§ **About this task**:
Return each entry word for word. Leave the images out.

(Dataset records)
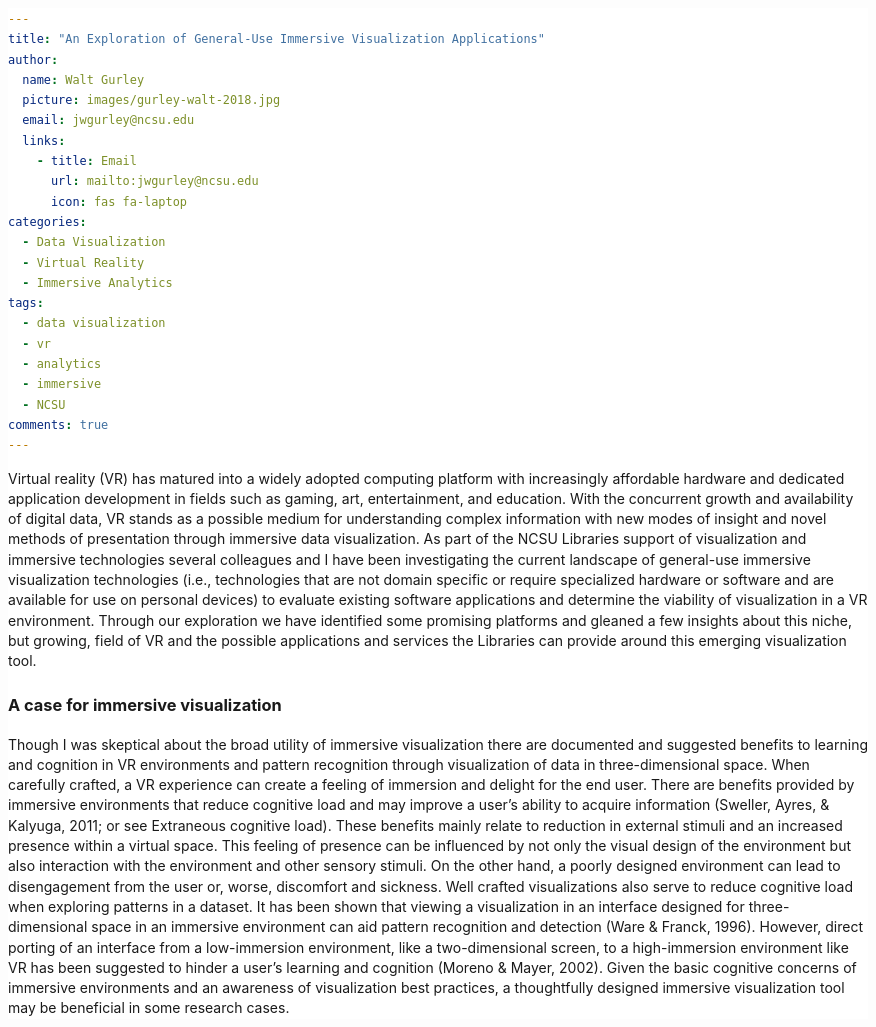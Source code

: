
 ```yaml
---
title: "An Exploration of General-Use Immersive Visualization Applications"
author:
  name: Walt Gurley
  picture: images/gurley-walt-2018.jpg
  email: jwgurley@ncsu.edu
  links:
    - title: Email
      url: mailto:jwgurley@ncsu.edu
      icon: fas fa-laptop
categories:
  - Data Visualization
  - Virtual Reality
  - Immersive Analytics
tags:
  - data visualization
  - vr
  - analytics
  - immersive
  - NCSU
comments: true
---
```



Virtual reality (VR) has matured into a widely adopted computing platform with increasingly affordable hardware and dedicated application development in fields such as gaming, art, entertainment, and education. With the concurrent growth and availability of digital data, VR stands as a possible medium for understanding complex information with new modes of insight and novel methods of presentation through immersive data visualization. As part of the NCSU Libraries support of visualization and immersive technologies several colleagues and I have been investigating the current landscape of general-use immersive visualization technologies (i.e., technologies that are not domain specific or require specialized hardware or software and are available for use on personal devices) to evaluate existing software applications and determine the viability of visualization in a VR environment. Through our exploration we have identified some promising platforms and gleaned a few insights about this niche, but growing, field of VR and the possible applications and services the Libraries can provide around this emerging visualization tool.

### A case for immersive visualization
Though I was skeptical about the broad utility of immersive visualization there are documented and suggested benefits to learning and cognition in VR environments and pattern recognition through visualization of data in three-dimensional space. When carefully crafted, a VR experience can create a feeling of immersion and delight for the end user. There are benefits provided by immersive environments that reduce cognitive load and may improve a user’s ability to acquire information (Sweller, Ayres, & Kalyuga, 2011; or see Extraneous cognitive load). These benefits mainly relate to reduction in external stimuli and an increased presence within a virtual space. This feeling of presence can be influenced by not only the visual design of the environment but also interaction with the environment and other sensory stimuli. On the other hand, a poorly designed environment can lead to disengagement from the user or, worse, discomfort and sickness. Well crafted visualizations also serve to reduce cognitive load when exploring patterns in a dataset. It has been shown that viewing a visualization in an interface designed for three-dimensional space in an immersive environment can aid pattern recognition and detection (Ware & Franck, 1996). However, direct porting of an interface from a low-immersion environment, like a two-dimensional screen, to a high-immersion environment like VR has been suggested to hinder a user’s learning and cognition (Moreno & Mayer, 2002). Given the basic cognitive concerns of immersive environments and an awareness of visualization best practices, a thoughtfully designed immersive visualization tool may be beneficial in some research cases.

§ **The completed task**:
Source code

:
 ```yaml
---
title: "An Exploration of General-Use Immersive Visualization Applications"
author:
  name: Walt Gurley
  picture: images/gurley-walt-2018.jpg
  email: jwgurley@ncsu.edu
  links:
    - title: Email
      url: mailto:jwgurley@ncsu.edu
      icon: fas fa-laptop
categories:
  - Data Visualization
  - Virtual Reality
  - Immersive Analytics
tags:
  - data visualization
  - vr
  - analytics
  - immersive
  - NCSU
comments: true
---
```



Virtual reality (VR) has matured into a widely adopted computing platform with increasingly affordable hardware and dedicated application development in fields such as gaming, art, entertainment, and education. With the concurrent growth and availability of digital data, VR stands as a possible medium for understanding complex information with new modes of insight and novel methods of presentation through immersive data visualization. As part of the NCSU Libraries support of visualization and immersive technologies several colleagues and I have been investigating the current landscape of general-use immersive visualization technologies (i.e., technologies that are not domain specific or require specialized hardware or software and are available for use on personal devices) to evaluate existing software applications and determine the viability of visualization in a VR environment. Through our exploration we have identified some promising platforms and gleaned a few insights about this niche, but growing, field of VR and the possible applications and services the Libraries can provide around this emerging visualization tool.

### A case for immersive visualization
Though I was skeptical about the broad utility of immersive visualization there are documented and suggested benefits to learning and cognition in VR environments and pattern recognition through visualization of data in three-dimensional space. When carefully crafted, a VR experience can create a feeling of immersion and delight for the end user. There are benefits provided by immersive environments that reduce cognitive load and may improve a user’s ability to acquire information (Sweller, Ayres, & Kalyuga, 2011; or see Extraneous cognitive load). These benefits mainly relate to reduction in external stimuli and an increased presence within a virtual space. This feeling of presence can be influenced by not only the visual design of the environment but also interaction with the environment and other sensory stimuli. On the other hand, a poorly designed environment can lead to disengagement from the user or, worse, discomfort and sickness. Well crafted visualizations also serve to reduce cognitive load when exploring patterns in a dataset. It has been shown that viewing a visualization in an interface designed for three-dimensional space in an immersive environment can aid pattern recognition and detection (Ware & Franck, 1996). However, direct porting of an interface from a low-immersion environment, like a two-dimensional screen, to a high-immersion environment like VR has been suggested to hinder a user’s learning and cognition (Moreno & Mayer, 2002). Given the basic cognitive concerns of immersive environments and an awareness of visualization best practices, a thoughtfully designed immersive visualization tool may be beneficial in some research cases.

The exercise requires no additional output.